Schema matching is still at large a manual process and hence, is highly time consuming, error-prone and expensive. Hence, automation of this process aids in a faster, less labor intensive integration approach which is crucial for large scale data integration systems. We have concentrated in this study on matching XML schemas, due to the popularity of XML model, the large proliferation of XML documents on-line and the emergence of XML as a defacto standard for sharing data among sources. Though there are several methods proposed in the literature for the schema matching process, there is still a large space for improvement in terms of accuracy and reduction in complexity.
The matching process in general comprises of linguistic matching phase, a structural matching phase (Madhavan et al., 2001; Do et al., 2002; Aumueller et al., 2005) and in some approaches a filtering phase to extract the matching element pairs from the two schemas (Melnik et al., 2002). The linguistic matching process identifies linguistic similarity between the elements that are similar in meaning. The structural matching process identifies similarity between elements based on their structure i.e., based on the number of similar attributes or sub elements they have.
In this study, a novel method for identifying element similarities using a simple path matching algorithm has been proposed.
A brief survey of some of the most successful schema matching approaches found in the literature will help in understanding the current direction of research in the schema matching field. All these approaches in general compute the similarity between elements of the two schemas as a value in the interval 0 and 1, where, a value of 1 means the elements are identical and 0 means completely dissimilar.
Cupid (Madhavan et al., 2001) proposes a hybrid schema matching algorithm to compute the similarity between the schema elements. The matching algorithm operates on schema trees.

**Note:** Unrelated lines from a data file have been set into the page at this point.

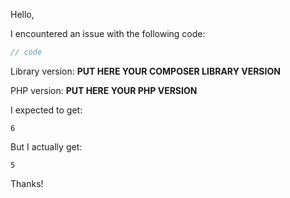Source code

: Hello,

I encountered an issue with the following code:
```php
// code
```
Library version: **PUT HERE YOUR COMPOSER LIBRARY VERSION**
<!--
Run the command `composer show <PACKAGE_OWNER>/<PACKAGE_NAME>`
to get "versions".
-->

PHP version: **PUT HERE YOUR PHP VERSION**
<!--
Run the command `php -v` or
Use `echo phpversion();`
to get PHP version.
-->

I expected to get:
```
6
```
<!--
Always give your expectations. Each use has their owns.
-->

But I actually get:
```
5
```
Thanks!
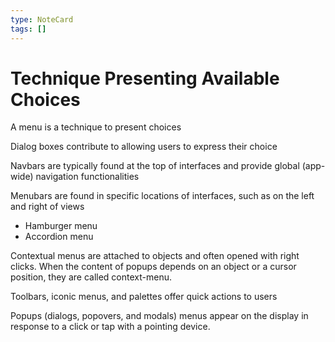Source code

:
 ```yaml
---
type: NoteCard
tags: []
---
```


# Technique Presenting Available Choices
A menu is a technique to present choices

Dialog boxes contribute to allowing users to express their choice

Navbars are typically found at the top of interfaces and provide global (app-wide) navigation functionalities

Menubars are found in specific locations of interfaces, such as on the left and right of views

*   Hamburger menu
*   Accordion menu

Contextual menus are attached to objects and often opened with right clicks. When the content of popups depends on an object or a cursor position, they are called context-menu.

Toolbars, iconic menus, and palettes offer quick actions to users

Popups (dialogs, popovers, and modals) menus appear on the display in response to a click or tap with a pointing device.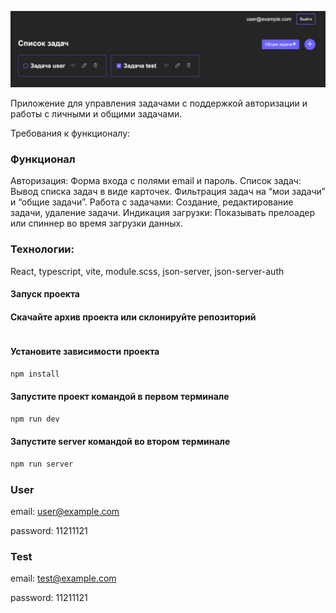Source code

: ![alt text](image.png)

Приложение для управления задачами с поддержкой авторизации и работы с личными и общими задачами.

Требования к функционалу:


### Функционал
Авторизация:
Форма входа с полями email и пароль.
Список задач:
Вывод списка задач в виде карточек.
Фильтрация задач на “мои задачи” и “общие задачи”.
Работа с задачами:
Создание, редактирование задачи, удаление задачи.
Индикация загрузки:
Показывать прелоадер или спиннер во время загрузки данных.

### Технологии: 
React, typescript, vite, module.scss, json-server, json-server-auth

#### Запуск проекта

#### Скачайте архив проекта или склонируйте репозиторий

```sh

```

#### Установите зависимости проекта

```sh
npm install
```
#### Запустите проект командой в первом терминале

```sh
npm run dev
```
#### Запустите server командой во втором терминале

```sh
npm run server
```

### User

email: <user@example.com>

password: 11211121

### Test

email: <test@example.com>

password: 11211121
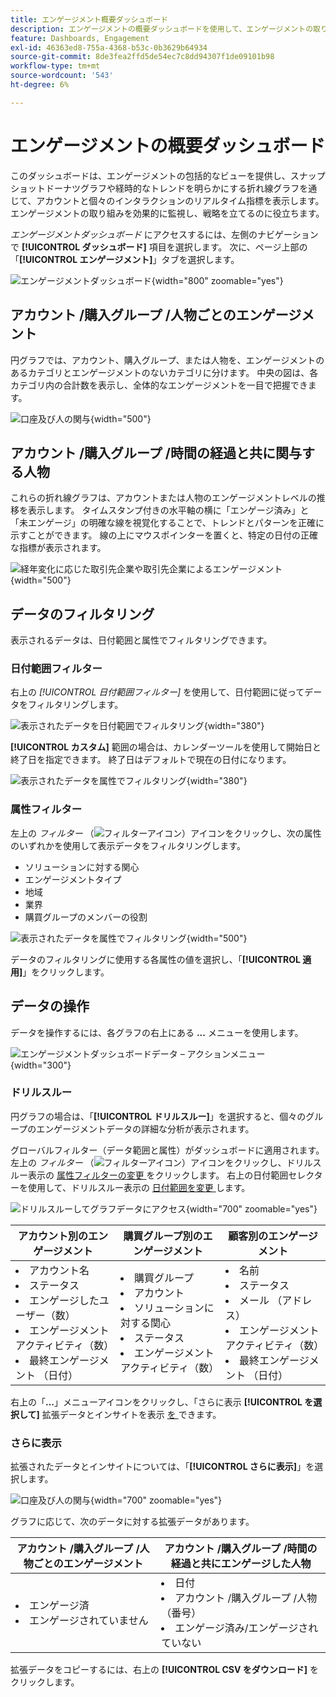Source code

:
 ```yaml
---
title: エンゲージメント概要ダッシュボード
description: エンゲージメントの概要ダッシュボードを使用して、エンゲージメントの取り組みを監視する方法について説明します。
feature: Dashboards, Engagement
exl-id: 46363ed8-755a-4368-b53c-0b3629b64934
source-git-commit: 8de3fea2ffd5de54ec7c8dd94307f1de09101b98
workflow-type: tm+mt
source-wordcount: '543'
ht-degree: 6%

---
```


# エンゲージメントの概要ダッシュボード

このダッシュボードは、エンゲージメントの包括的なビューを提供し、スナップショットドーナツグラフや経時的なトレンドを明らかにする折れ線グラフを通じて、アカウントと個々のインタラクションのリアルタイム指標を表示します。 エンゲージメントの取り組みを効果的に監視し、戦略を立てるのに役立ちます。

_エンゲージメントダッシュボード_ にアクセスするには、左側のナビゲーションで **[!UICONTROL ダッシュボード]** 項目を選択します。 次に、ページ上部の「**[!UICONTROL エンゲージメント]**」タブを選択します。

<!-- To generate a shareable PDF of your current view, click **[!UICONTROL Export]** at the top-right corner of the page. To engage with the data, use the action menu in the top-right corner. -->

![ エンゲージメントダッシュボード ](./assets/engagement-dashboard.png){width="800" zoomable="yes"}

## アカウント /購入グループ /人物ごとのエンゲージメント

円グラフでは、アカウント、購入グループ、または人物を、エンゲージメントのあるカテゴリとエンゲージメントのないカテゴリに分けます。 中央の図は、各カテゴリ内の合計数を表示し、全体的なエンゲージメントを一目で把握できます。

![ 口座及び人の関与 ](assets/engagement-accounts.png){width="500"}

## アカウント /購入グループ /時間の経過と共に関与する人物

これらの折れ線グラフは、アカウントまたは人物のエンゲージメントレベルの推移を表示します。 タイムスタンプ付きの水平軸の横に「エンゲージ済み」と「未エンゲージ」の明確な線を視覚化することで、トレンドとパターンを正確に示すことができます。 線の上にマウスポインターを置くと、特定の日付の正確な指標が表示されます。

![ 経年変化に応じた取引先企業や取引先企業によるエンゲージメント ](assets/engagement-accounts-over-time.png){width="500"}

## データのフィルタリング

表示されるデータは、日付範囲と属性でフィルタリングできます。

### 日付範囲フィルター

右上の _[!UICONTROL 日付範囲フィルター]_ を使用して、日付範囲に従ってデータをフィルタリングします。

![ 表示されたデータを日付範囲でフィルタリング ](./assets/engagement-date-filter.png){width="380"}

**[!UICONTROL カスタム]** 範囲の場合は、カレンダーツールを使用して開始日と終了日を指定できます。 終了日はデフォルトで現在の日付になります。

![ 表示されたデータを属性でフィルタリング ](./assets/engagement-date-filter-custom.png){width="380"}

### 属性フィルター

左上の _フィルター_ （![ フィルターアイコン ](../assets/do-not-localize/icon-filter.svg)）アイコンをクリックし、次の属性のいずれかを使用して表示データをフィルタリングします。

* ソリューションに対する関心
* エンゲージメントタイプ
* 地域
* 業界
* 購買グループのメンバーの役割

![ 表示されたデータを属性でフィルタリング ](./assets/engagement-dashboard-filters.png){width="500"}

データのフィルタリングに使用する各属性の値を選択し、「**[!UICONTROL 適用]**」をクリックします。

## データの操作

データを操作するには、各グラフの右上にある **...** メニューを使用します。

![ エンゲージメントダッシュボードデータ – アクションメニュー ](assets/engagement-action-menu.png){width="300"}

### ドリルスルー

円グラフの場合は、「**[!UICONTROL ドリルスルー]**」を選択すると、個々のグループのエンゲージメントデータの詳細な分析が表示されます。

グローバルフィルター（データ範囲と属性）がダッシュボードに適用されます。 左上の _フィルター_ （![ フィルターアイコン ](../assets/do-not-localize/icon-filter.svg)）アイコンをクリックし、ドリルスルー表示の [ 属性フィルターの変更 ](#filter-the-data) をクリックします。 右上の日付範囲セレクターを使用して、ドリルスルー表示の [ 日付範囲を変更 ](#date-range-filter) します。

![ ドリルスルーしてグラフデータにアクセス ](./assets/engagement-buying-groups-drill-through.png){width="700" zoomable="yes"}

| アカウント別のエンゲージメント | 購買グループ別のエンゲージメント | 顧客別のエンゲージメント |
| ---------------------- | --------------------------- | -------------------- |
| <li>アカウント名 <li>ステータス <li>エンゲージしたユーザー（数）<li>エンゲージメントアクティビティ（数） <li>最終エンゲージメント （日付） | <li>購買グループ <li>アカウント <li>ソリューションに対する関心 <li>ステータス <li>エンゲージメントアクティビティ（数） | <li>名前 <li>ステータス <li>メール （アドレス） <li>エンゲージメントアクティビティ（数） <li>最終エンゲージメント （日付） |

右上の「**...**」メニューアイコンをクリックし、「さらに表示 **[!UICONTROL を選択して]** 拡張データとインサイトを表示 [ を ](#view-more) できます。

### さらに表示

拡張されたデータとインサイトについては、「**[!UICONTROL さらに表示]**」を選択します。

![ 口座及び人の関与 ](./assets/engagement-buying-groups-time-view-more.png){width="700" zoomable="yes"}

グラフに応じて、次のデータに対する拡張データがあります。

| アカウント /購入グループ /人物ごとのエンゲージメント | アカウント /購入グループ /時間の経過と共にエンゲージした人物 |
| ----------------------------------------------- | -------------------------------------------------- | 
| <li>エンゲージ済 <li>エンゲージされていません | <li>日付 <li>アカウント /購入グループ /人物（番号） <li>エンゲージ済み/エンゲージされていない |

拡張データをコピーするには、右上の **[!UICONTROL CSV をダウンロード]** をクリックします。
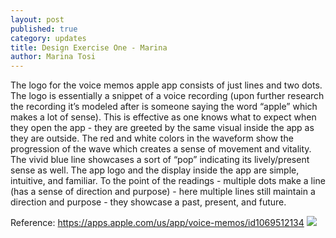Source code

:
 ```yaml
---
layout: post
published: true
category: updates
title: Design Exercise One - Marina
author: Marina Tosi
---
```

The logo for the voice memos apple app consists of just lines and two dots. The logo is essentially a snippet of a voice recording (upon further research the recording it’s modeled after is someone saying the word “apple” which makes a lot of sense). This is effective as one knows what to expect when they open the app - they are greeted by the same visual inside the app as they are outside. The red and white colors in the waveform show the progression of the wave which creates a sense of movement and vitality. The vivid blue line showcases a sort of “pop” indicating its lively/present sense as well. The app logo and the display inside the app are simple, intuitive, and familiar. To the point of the readings - multiple dots make a line (has a sense of direction and purpose) - here multiple lines still maintain a direction and purpose - they showcase a past, present, and future. 

Reference: https://apps.apple.com/us/app/voice-memos/id1069512134 
![]({{site.baseurl}}/assets/Screen%20Shot%202022-09-14%20at%2010.02.37%20PM.png)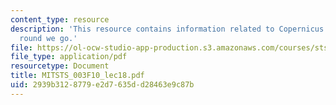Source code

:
 ```yaml
---
content_type: resource
description: 'This resource contains information related to Copernicus: Round and
  round we go.'
file: https://ol-ocw-studio-app-production.s3.amazonaws.com/courses/sts-003-the-rise-of-modern-science-fall-2010/2939b3128779e2d7635dd28463e9c87b_MITSTS_003F10_lec18.pdf
file_type: application/pdf
resourcetype: Document
title: MITSTS_003F10_lec18.pdf
uid: 2939b312-8779-e2d7-635d-d28463e9c87b
---
```

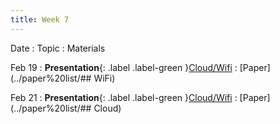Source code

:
 ```yaml
---
title: Week 7
---
```


Date
: Topic
  : Materials

Feb 19
: **Presentation**{: .label .label-green }[Cloud/Wifi](#)
  : [Paper](../paper%20list/## WiFi)

Feb 21
: **Presentation**{: .label .label-green }[Cloud/Wifi](#)
  : [Paper](../paper%20list/## Cloud)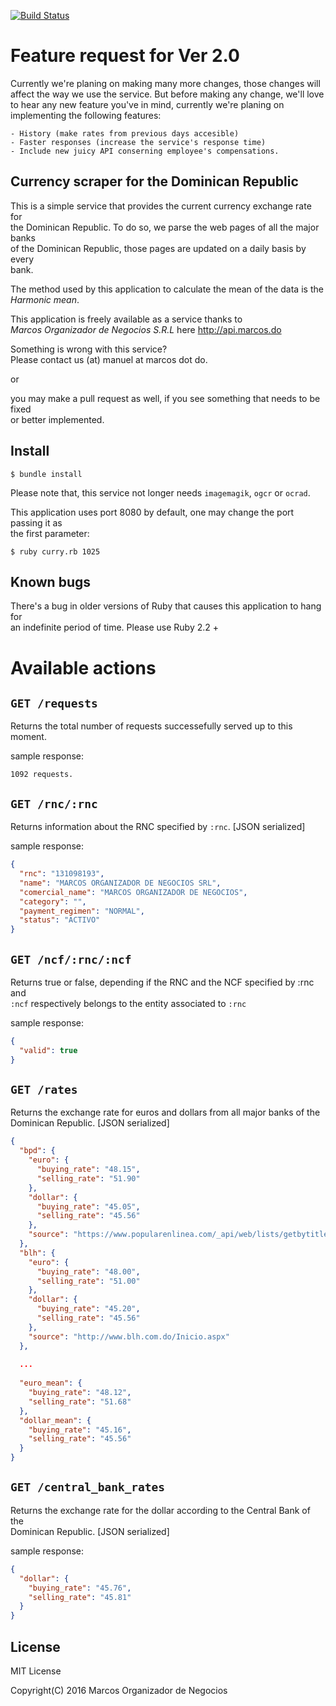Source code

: [![Build Status](https://travis-ci.org/MarcosCommunity/curry.svg?branch=master)](https://travis-ci.org/MarcosCommunity/curry)

# Feature request for Ver 2.0
Currently we're planing on making many more changes, those changes will affect the way we use the service. But before making any change, we'll love to hear any new feature you've in mind, currently we're planing on implementing the following features:

	- History (make rates from previous days accesible)
	- Faster responses (increase the service's response time)
	- Include new juicy API conserning employee's compensations.

## Currency scraper for the Dominican Republic

This is a simple service that provides the current currency exchange rate for<br>
the Dominican Republic. To do so, we parse the web pages of all the major banks<br>
of the Dominican Republic, those pages are updated on a daily basis by every<br>
bank.

The method used by this application to calculate the mean of the data is the<br>
_Harmonic mean_.

This application is freely available as a service thanks to<br>
_Marcos Organizador de Negocios S.R.L_ here http://api.marcos.do<br>

Something is wrong with this service?<br>
Please contact us (at) manuel at marcos dot do.<br>

or<br>

you may make a pull request as well, if you see something that needs to be fixed<br>
or better implemented.<br>

## Install

```shell
$ bundle install
```

Please note that, this service not longer needs `imagemagik`, `ogcr` or `ocrad`.

This application uses port 8080 by default, one may change the port passing it as<br>
the first parameter:

```shell
$ ruby curry.rb 1025
```

## Known bugs

There's a bug in older versions of Ruby that causes this application to hang for<br>
an indefinite period of time. Please use Ruby 2.2 +

# Available actions

## ``GET /requests``

Returns the total number of requests successefully served up to this moment.

sample response:

	1092 requests.

## ``GET /rnc/:rnc``

Returns information about the RNC specified by `:rnc`. [JSON serialized]<br>

sample response:

```json
{
  "rnc": "131098193",
  "name": "MARCOS ORGANIZADOR DE NEGOCIOS SRL",
  "comercial_name": "MARCOS ORGANIZADOR DE NEGOCIOS",
  "category": "",
  "payment_regimen": "NORMAL",
  "status": "ACTIVO"
}
```

## ``GET /ncf/:rnc/:ncf``

Returns true or false, depending if the RNC and the NCF specified by :rnc and<br>
``:ncf`` respectively belongs to the entity associated to ``:rnc``<br>

sample response:

```json
{
  "valid": true
}
```

## ``GET /rates``

Returns the exchange rate for euros and dollars from all major banks of the<br>
Dominican Republic. [JSON serialized]<br>

```json
{
  "bpd": {
    "euro": {
      "buying_rate": "48.15",
      "selling_rate": "51.90"
    },
    "dollar": {
      "buying_rate": "45.05",
      "selling_rate": "45.56"
    },
    "source": "https://www.popularenlinea.com/_api/web/lists/getbytitle('Rates')/items"
  },
  "blh": {
    "euro": {
      "buying_rate": "48.00",
      "selling_rate": "51.00"
    },
    "dollar": {
      "buying_rate": "45.20",
      "selling_rate": "45.56"
    },
    "source": "http://www.blh.com.do/Inicio.aspx"
  },
  
  ...
  
  "euro_mean": {
    "buying_rate": "48.12",
    "selling_rate": "51.68"
  },
  "dollar_mean": {
    "buying_rate": "45.16",
    "selling_rate": "45.56"
  }
}
```

## ``GET /central_bank_rates``

Returns the exchange rate for the dollar according to the Central Bank of the<br>
Dominican Republic. [JSON serialized]

sample response:

```json
{
  "dollar": {
    "buying_rate": "45.76",
    "selling_rate": "45.81"
  }
}
```

## License
MIT License<br>

Copyright(C) 2016 Marcos Organizador de Negocios

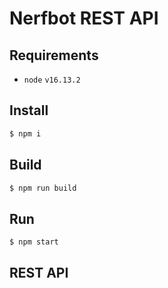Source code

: # Nerfbot REST API

## Requirements
- `node` `v16.13.2`

## Install
```bash
$ npm i
```
## Build
```bash
$ npm run build
```
## Run
```bash
$ npm start
```

## REST API

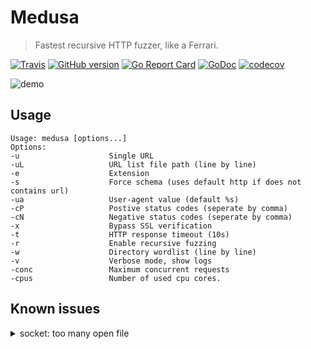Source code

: # Medusa
> Fastest recursive HTTP fuzzer, like a Ferrari.

[![Travis](https://img.shields.io/travis/riza/medusa.svg)](https://travis-ci.org/riza/medusa)  [![GitHub version](https://badge.fury.io/gh/riza%2Fmedusa.svg)](https://github.com/riza/medusa/releases) [![Go Report Card](https://goreportcard.com/badge/github.com/riza/medusa)](https://goreportcard.com/report/github.com/riza/medusa) [![GoDoc](https://img.shields.io/badge/godoc-reference-blue.svg)](http://godoc.org/github.com/riza/medusa) [![codecov](https://codecov.io/gh/riza/medusa/branch/master/graph/badge.svg)](https://codecov.io/gh/riza/medusa)

![demo](https://github.com/riza/medusa/blob/master/res/demo.png?raw=true)


## Usage
```
Usage: medusa [options...]
Options:
-u                    Single URL  
-uL                   URL list file path (line by line)
-e                    Extension 
-s                    Force schema (uses default http if does not contains url)
-ua                   User-agent value (default %s)
-cP                   Postive status codes (seperate by comma)
-cN                   Negative status codes (seperate by comma)
-x                    Bypass SSL verification
-t                    HTTP response timeout (10s)
-r                    Enable recursive fuzzing
-w                    Directory wordlist (line by line)
-v                    Verbose mode, show logs
-conc                 Maximum concurrent requests
-cpus                 Number of used cpu cores.
```

## Known issues

<details><summary>socket: too many open file</summary>
<p>

The solution to this is to increase ulimit, you can solve this problem by typing `ulimit -n 8129` before running Medusa.

</p>
</details>

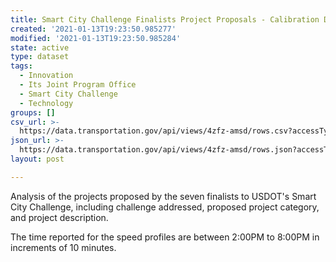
 ```yaml
---
title: Smart City Challenge Finalists Project Proposals - Calibration Data
created: '2021-01-13T19:23:50.985277'
modified: '2021-01-13T19:23:50.985284'
state: active
type: dataset
tags:
  - Innovation
  - Its Joint Program Office
  - Smart City Challenge
  - Technology
groups: []
csv_url: >-
  https://data.transportation.gov/api/views/4zfz-amsd/rows.csv?accessType=DOWNLOAD
json_url: >-
  https://data.transportation.gov/api/views/4zfz-amsd/rows.json?accessType=DOWNLOAD
layout: post

---
```

Analysis of the projects proposed by the seven finalists to USDOT's Smart City Challenge, including challenge addressed, proposed project category, and project description.

The time reported for the speed profiles are between 2:00PM to 8:00PM in increments of 10 minutes.
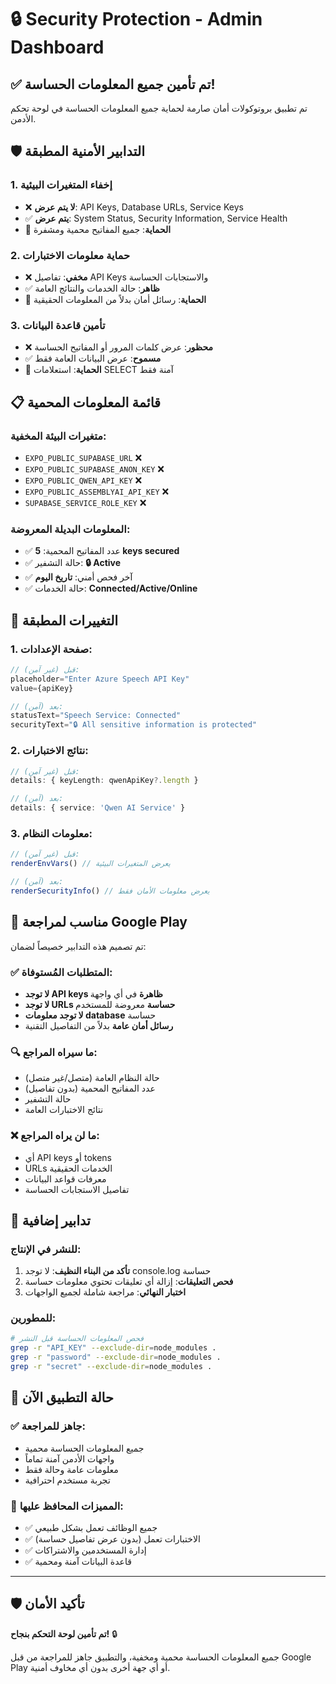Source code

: # 🔒 Security Protection - Admin Dashboard

## ✅ تم تأمين جميع المعلومات الحساسة!

تم تطبيق بروتوكولات أمان صارمة لحماية جميع المعلومات الحساسة في لوحة تحكم الأدمن.

## 🛡️ التدابير الأمنية المطبقة

### 1. **إخفاء المتغيرات البيئية**
- ❌ **لا يتم عرض**: API Keys, Database URLs, Service Keys
- ✅ **يتم عرض**: System Status, Security Information, Service Health
- 🔐 **الحماية**: جميع المفاتيح محمية ومشفرة

### 2. **حماية معلومات الاختبارات**
- ❌ **مخفي**: تفاصيل API Keys والاستجابات الحساسة
- ✅ **ظاهر**: حالة الخدمات والنتائج العامة
- 🔐 **الحماية**: رسائل أمان بدلاً من المعلومات الحقيقية

### 3. **تأمين قاعدة البيانات**
- ❌ **محظور**: عرض كلمات المرور أو المفاتيح الحساسة
- ✅ **مسموح**: عرض البيانات العامة فقط
- 🔐 **الحماية**: استعلامات SELECT آمنة فقط

## 📋 قائمة المعلومات المحمية

### متغيرات البيئة المخفية:
- `EXPO_PUBLIC_SUPABASE_URL` ❌
- `EXPO_PUBLIC_SUPABASE_ANON_KEY` ❌
- `EXPO_PUBLIC_QWEN_API_KEY` ❌
- `EXPO_PUBLIC_ASSEMBLYAI_API_KEY` ❌
- `SUPABASE_SERVICE_ROLE_KEY` ❌

### المعلومات البديلة المعروضة:
- ✅ عدد المفاتيح المحمية: **5 keys secured**
- ✅ حالة التشفير: **🔒 Active**
- ✅ آخر فحص أمني: **تاريخ اليوم**
- ✅ حالة الخدمات: **Connected/Active/Online**

## 🔧 التغييرات المطبقة

### 1. صفحة الإعدادات:
```typescript
// قبل (غير آمن):
placeholder="Enter Azure Speech API Key"
value={apiKey}

// بعد (آمن):
statusText="Speech Service: Connected"
securityText="🔒 All sensitive information is protected"
```

### 2. نتائج الاختبارات:
```typescript
// قبل (غير آمن):
details: { keyLength: qwenApiKey?.length }

// بعد (آمن):
details: { service: 'Qwen AI Service' }
```

### 3. معلومات النظام:
```typescript
// قبل (غير آمن):
renderEnvVars() // يعرض المتغيرات البيئية

// بعد (آمن):
renderSecurityInfo() // يعرض معلومات الأمان فقط
```

## 🎯 مناسب لمراجعة Google Play

تم تصميم هذه التدابير خصيصاً لضمان:

### ✅ المتطلبات المُستوفاة:
- **لا توجد API keys ظاهرة** في أي واجهة
- **لا توجد URLs حساسة** معروضة للمستخدم
- **لا توجد معلومات database** حساسة
- **رسائل أمان عامة** بدلاً من التفاصيل التقنية

### 🔍 ما سيراه المراجع:
- حالة النظام العامة (متصل/غير متصل)
- عدد المفاتيح المحمية (بدون تفاصيل)
- حالة التشفير
- نتائج الاختبارات العامة

### ❌ ما لن يراه المراجع:
- أي API keys أو tokens
- URLs الخدمات الحقيقية
- معرفات قواعد البيانات
- تفاصيل الاستجابات الحساسة

## 🚨 تدابير إضافية

### للنشر في الإنتاج:
1. **تأكد من البناء النظيف**: لا توجد console.log حساسة
2. **فحص التعليقات**: إزالة أي تعليقات تحتوي معلومات حساسة
3. **اختبار النهائي**: مراجعة شاملة لجميع الواجهات

### للمطورين:
```bash
# فحص المعلومات الحساسة قبل النشر
grep -r "API_KEY" --exclude-dir=node_modules .
grep -r "password" --exclude-dir=node_modules .
grep -r "secret" --exclude-dir=node_modules .
```

## 📱 حالة التطبيق الآن

### ✅ جاهز للمراجعة:
- جميع المعلومات الحساسة محمية
- واجهات الأدمن آمنة تماماً
- معلومات عامة وحالة فقط
- تجربة مستخدم احترافية

### 🎉 المميزات المحافظ عليها:
- ✅ جميع الوظائف تعمل بشكل طبيعي
- ✅ الاختبارات تعمل (بدون عرض تفاصيل حساسة)
- ✅ إدارة المستخدمين والاشتراكات
- ✅ قاعدة البيانات آمنة ومحمية

---

## 🛡️ تأكيد الأمان

**تم تأمين لوحة التحكم بنجاح!** 🔒

جميع المعلومات الحساسة محمية ومخفية، والتطبيق جاهز للمراجعة من قبل Google Play أو أي جهة أخرى بدون أي مخاوف أمنية.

It first computes the linguistic similarity between the schema elements based on morphological normalization, categorization, string-based techniques and a thesauri look-up. Then it computes structural similarity between the schema elements. It computes the final similarity coefficient combining the weighted linguistic similarity measure and weighted structural similarity measure. The chosen matching pairs are those whose similarity coefficients are greater than a given threshold.
SF (Melnik et al., 2002) proposes a structural algorithm to match diverse data structures like data schemas, data instances, or a combination of both. It first converts the schemas into directed labeled graphs. It then uses an iterative fix point computation to find the similarities between the schema elements. The similarity computation relies on the intuition that elements are similar if their adjacent elements are similar. It also proposes several filters for extracting the best matching pairs from the resultant candidate matches returned by the algorithm.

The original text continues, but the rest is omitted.